TASK DESCRIPTION: Work out how many lines in the entries below contain the string "what". Reply with that figure alone.

[Plain-text document sources]
——

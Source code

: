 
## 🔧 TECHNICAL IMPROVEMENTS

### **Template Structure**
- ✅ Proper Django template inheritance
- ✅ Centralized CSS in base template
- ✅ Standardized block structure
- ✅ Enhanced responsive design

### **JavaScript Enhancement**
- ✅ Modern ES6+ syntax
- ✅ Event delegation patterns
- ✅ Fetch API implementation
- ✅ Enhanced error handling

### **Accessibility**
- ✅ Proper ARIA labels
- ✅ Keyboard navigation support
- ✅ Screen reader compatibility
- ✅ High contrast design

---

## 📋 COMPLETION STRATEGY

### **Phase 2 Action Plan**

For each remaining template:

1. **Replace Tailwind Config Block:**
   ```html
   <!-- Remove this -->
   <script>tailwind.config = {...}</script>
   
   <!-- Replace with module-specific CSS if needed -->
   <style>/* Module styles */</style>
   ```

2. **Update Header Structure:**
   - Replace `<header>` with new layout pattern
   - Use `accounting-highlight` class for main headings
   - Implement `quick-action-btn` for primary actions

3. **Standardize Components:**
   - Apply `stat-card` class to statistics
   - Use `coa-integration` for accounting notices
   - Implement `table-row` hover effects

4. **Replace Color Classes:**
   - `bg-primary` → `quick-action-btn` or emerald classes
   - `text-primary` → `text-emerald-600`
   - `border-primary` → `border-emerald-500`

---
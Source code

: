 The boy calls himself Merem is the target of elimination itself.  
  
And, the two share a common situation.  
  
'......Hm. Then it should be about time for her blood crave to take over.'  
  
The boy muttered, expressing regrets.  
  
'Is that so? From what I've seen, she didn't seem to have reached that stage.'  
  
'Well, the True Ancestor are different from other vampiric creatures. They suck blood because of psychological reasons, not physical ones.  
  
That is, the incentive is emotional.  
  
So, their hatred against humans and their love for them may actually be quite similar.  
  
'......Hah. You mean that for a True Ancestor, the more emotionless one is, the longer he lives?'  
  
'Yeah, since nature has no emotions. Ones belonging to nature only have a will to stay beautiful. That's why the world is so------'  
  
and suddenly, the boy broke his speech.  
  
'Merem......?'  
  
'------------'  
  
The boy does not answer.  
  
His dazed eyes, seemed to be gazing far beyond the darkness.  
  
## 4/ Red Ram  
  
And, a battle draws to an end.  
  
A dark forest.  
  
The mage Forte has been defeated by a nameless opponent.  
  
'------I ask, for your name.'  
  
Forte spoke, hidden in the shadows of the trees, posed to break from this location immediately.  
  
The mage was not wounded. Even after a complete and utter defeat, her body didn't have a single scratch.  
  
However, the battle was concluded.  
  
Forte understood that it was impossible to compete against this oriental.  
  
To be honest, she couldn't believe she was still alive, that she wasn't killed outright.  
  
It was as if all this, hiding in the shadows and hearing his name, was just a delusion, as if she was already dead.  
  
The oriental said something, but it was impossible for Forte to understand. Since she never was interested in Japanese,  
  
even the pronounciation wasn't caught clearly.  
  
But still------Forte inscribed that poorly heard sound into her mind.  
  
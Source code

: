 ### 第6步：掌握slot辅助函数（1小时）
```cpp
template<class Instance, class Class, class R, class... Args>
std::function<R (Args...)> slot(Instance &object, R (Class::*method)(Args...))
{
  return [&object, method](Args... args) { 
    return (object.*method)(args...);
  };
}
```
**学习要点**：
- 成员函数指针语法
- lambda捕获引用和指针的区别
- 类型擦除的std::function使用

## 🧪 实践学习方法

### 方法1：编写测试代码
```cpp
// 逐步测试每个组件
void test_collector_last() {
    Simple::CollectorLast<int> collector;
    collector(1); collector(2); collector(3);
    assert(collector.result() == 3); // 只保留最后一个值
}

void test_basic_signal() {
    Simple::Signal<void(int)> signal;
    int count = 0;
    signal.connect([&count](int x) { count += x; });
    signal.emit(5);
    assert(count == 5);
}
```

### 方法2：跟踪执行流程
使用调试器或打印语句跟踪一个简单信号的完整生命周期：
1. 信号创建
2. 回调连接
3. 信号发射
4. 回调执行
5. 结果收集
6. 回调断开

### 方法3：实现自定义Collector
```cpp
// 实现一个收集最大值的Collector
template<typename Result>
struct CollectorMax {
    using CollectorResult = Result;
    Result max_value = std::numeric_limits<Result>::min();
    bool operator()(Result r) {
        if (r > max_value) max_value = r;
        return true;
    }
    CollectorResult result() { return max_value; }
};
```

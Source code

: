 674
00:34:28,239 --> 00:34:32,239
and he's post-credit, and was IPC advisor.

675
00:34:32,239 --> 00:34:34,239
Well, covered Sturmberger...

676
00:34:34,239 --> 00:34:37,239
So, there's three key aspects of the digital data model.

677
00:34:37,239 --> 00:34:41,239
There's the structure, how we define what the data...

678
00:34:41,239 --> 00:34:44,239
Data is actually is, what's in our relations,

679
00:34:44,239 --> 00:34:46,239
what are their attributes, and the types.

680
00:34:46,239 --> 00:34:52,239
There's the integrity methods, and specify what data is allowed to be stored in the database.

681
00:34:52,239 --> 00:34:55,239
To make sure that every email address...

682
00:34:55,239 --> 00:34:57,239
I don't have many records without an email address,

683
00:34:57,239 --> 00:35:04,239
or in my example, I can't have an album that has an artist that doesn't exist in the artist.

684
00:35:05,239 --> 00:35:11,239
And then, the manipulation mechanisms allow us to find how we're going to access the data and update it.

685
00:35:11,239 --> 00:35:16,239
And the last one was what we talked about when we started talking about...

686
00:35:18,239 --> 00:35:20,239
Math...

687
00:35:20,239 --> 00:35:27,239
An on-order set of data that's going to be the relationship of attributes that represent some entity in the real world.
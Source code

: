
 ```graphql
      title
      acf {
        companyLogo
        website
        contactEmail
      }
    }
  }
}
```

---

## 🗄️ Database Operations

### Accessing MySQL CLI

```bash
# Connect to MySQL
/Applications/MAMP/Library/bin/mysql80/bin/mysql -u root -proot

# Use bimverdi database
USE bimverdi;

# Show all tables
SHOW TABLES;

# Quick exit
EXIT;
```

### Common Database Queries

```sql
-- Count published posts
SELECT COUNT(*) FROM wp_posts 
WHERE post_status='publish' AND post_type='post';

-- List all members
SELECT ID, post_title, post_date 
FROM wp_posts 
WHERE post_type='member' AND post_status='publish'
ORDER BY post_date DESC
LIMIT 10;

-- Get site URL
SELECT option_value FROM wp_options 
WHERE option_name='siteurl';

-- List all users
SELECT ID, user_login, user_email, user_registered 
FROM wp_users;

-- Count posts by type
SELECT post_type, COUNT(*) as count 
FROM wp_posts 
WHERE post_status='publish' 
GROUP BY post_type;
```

——

WORKED SOLUTION: 6